The concept of freedom of software, specially when applied to a domain as complex as MT, is extremely appealing to me. The emphasis of Apertium on less-resourced languages is one of my interested points as it opens the door to many MT projects that would never see the light of day due to lack of funding and interest.
Which of the published tasks are you interested in? What do you plan to do?
Adopt an unreleased language pair: Sinhala-Tamil
As per this task, I will work on implementing bi-directional translation for the Sinhala-Tamil language pair based on the Apertium platform. This will involve developing the skelton monodix and bidix dictionaries I've already created and implementing transfer rules for Sinhala and Tamil.
Why Google and Apertium should sponsor it?

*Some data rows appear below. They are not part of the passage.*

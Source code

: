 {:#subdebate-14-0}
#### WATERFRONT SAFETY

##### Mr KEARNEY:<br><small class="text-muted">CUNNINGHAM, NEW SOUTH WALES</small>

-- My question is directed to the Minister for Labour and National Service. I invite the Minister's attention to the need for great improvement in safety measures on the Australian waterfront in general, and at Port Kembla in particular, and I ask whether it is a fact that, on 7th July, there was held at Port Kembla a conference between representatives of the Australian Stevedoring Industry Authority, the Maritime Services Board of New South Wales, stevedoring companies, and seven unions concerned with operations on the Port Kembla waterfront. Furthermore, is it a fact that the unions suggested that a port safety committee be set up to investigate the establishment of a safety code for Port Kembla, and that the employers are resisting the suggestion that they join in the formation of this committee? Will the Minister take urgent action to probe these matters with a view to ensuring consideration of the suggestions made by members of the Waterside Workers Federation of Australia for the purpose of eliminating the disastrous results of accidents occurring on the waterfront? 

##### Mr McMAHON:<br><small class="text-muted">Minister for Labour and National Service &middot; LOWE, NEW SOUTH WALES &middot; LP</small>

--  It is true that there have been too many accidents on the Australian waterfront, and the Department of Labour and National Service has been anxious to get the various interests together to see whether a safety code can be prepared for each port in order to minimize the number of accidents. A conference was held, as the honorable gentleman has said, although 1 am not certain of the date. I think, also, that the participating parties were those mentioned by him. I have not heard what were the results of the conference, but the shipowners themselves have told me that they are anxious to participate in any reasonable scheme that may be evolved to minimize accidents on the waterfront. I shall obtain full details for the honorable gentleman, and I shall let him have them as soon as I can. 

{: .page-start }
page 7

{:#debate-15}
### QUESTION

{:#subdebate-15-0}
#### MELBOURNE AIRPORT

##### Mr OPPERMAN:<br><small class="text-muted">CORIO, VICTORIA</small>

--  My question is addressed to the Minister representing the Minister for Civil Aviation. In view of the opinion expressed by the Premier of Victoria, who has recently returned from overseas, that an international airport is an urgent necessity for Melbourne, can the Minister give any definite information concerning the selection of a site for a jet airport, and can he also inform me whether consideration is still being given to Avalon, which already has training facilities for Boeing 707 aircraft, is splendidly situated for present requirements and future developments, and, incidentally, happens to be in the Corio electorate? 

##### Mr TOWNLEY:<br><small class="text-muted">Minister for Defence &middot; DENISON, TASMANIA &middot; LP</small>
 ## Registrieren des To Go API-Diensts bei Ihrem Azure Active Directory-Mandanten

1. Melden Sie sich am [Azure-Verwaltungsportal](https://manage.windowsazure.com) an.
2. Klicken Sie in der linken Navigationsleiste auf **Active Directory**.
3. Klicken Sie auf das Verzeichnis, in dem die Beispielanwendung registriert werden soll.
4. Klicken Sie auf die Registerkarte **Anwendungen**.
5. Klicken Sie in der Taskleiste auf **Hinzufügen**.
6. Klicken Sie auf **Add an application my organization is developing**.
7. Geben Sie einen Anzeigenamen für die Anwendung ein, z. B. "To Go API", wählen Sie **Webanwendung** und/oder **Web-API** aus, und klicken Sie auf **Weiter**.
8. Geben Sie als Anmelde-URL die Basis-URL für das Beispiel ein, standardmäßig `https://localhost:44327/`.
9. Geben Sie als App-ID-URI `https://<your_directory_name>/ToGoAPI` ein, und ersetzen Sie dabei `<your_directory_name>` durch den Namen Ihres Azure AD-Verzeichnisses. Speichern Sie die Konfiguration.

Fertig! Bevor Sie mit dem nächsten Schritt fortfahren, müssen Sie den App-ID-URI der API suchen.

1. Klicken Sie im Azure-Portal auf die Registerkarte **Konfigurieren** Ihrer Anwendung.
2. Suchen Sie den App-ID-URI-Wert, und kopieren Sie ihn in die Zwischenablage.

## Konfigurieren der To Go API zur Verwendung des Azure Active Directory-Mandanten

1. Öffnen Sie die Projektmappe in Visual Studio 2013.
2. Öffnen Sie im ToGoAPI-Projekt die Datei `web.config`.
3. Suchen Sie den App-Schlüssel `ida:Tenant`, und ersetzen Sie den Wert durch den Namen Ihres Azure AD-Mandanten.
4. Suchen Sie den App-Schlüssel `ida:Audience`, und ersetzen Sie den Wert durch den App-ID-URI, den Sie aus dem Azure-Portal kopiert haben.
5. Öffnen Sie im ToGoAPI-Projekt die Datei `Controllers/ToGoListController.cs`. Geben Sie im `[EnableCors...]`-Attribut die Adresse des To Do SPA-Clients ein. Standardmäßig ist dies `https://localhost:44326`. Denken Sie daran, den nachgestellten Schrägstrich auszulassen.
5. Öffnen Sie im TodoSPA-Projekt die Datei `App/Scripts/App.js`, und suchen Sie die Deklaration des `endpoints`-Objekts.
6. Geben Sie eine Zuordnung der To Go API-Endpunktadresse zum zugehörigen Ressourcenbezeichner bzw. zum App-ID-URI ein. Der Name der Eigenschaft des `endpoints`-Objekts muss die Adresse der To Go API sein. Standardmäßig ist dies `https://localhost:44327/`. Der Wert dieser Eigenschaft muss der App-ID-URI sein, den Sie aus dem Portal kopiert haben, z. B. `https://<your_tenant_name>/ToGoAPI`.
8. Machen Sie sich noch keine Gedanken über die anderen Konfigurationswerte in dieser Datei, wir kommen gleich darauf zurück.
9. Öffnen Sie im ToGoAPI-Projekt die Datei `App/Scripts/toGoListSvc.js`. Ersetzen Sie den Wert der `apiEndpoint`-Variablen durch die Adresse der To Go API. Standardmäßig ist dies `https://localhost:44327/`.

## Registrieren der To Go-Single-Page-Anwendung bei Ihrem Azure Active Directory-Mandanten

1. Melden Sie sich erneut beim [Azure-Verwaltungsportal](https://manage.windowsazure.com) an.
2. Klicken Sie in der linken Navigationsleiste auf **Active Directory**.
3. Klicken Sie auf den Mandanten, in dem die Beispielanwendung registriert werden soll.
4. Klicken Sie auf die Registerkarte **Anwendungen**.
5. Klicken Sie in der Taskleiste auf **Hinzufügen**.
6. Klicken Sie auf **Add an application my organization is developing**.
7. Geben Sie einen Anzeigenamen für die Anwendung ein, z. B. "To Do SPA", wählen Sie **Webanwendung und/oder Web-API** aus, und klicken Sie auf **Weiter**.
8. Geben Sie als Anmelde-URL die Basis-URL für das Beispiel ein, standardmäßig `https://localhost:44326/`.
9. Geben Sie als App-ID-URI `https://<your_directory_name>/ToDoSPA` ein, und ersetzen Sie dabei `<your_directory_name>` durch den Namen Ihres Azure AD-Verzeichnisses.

Currently Apertium has no language pair for Sinhala-Tamil. Both of these are low resource languages with a lack of open source MT systems. The only related language pair in Apertium is Sinhala-English in the nursery. (a quick literature review showed that Sinhala-Tamil translation has been only attempted using SMT which yielded low results due to the lack of language resources).
Sponsoring my work on this language pair will enable me to develop resources for two minor languages which in turn will enable others to use them for future work.
A description of how and who it will benefit in society
The biggest benefit would be that it would facilitate overcoming the language barrier between the Sinhala and Tamil people of Sri Lanka (an issue that caused a long and bloody civil war). In addition it would create valuable, open source resources that could be used in many future projects such as language learning etc.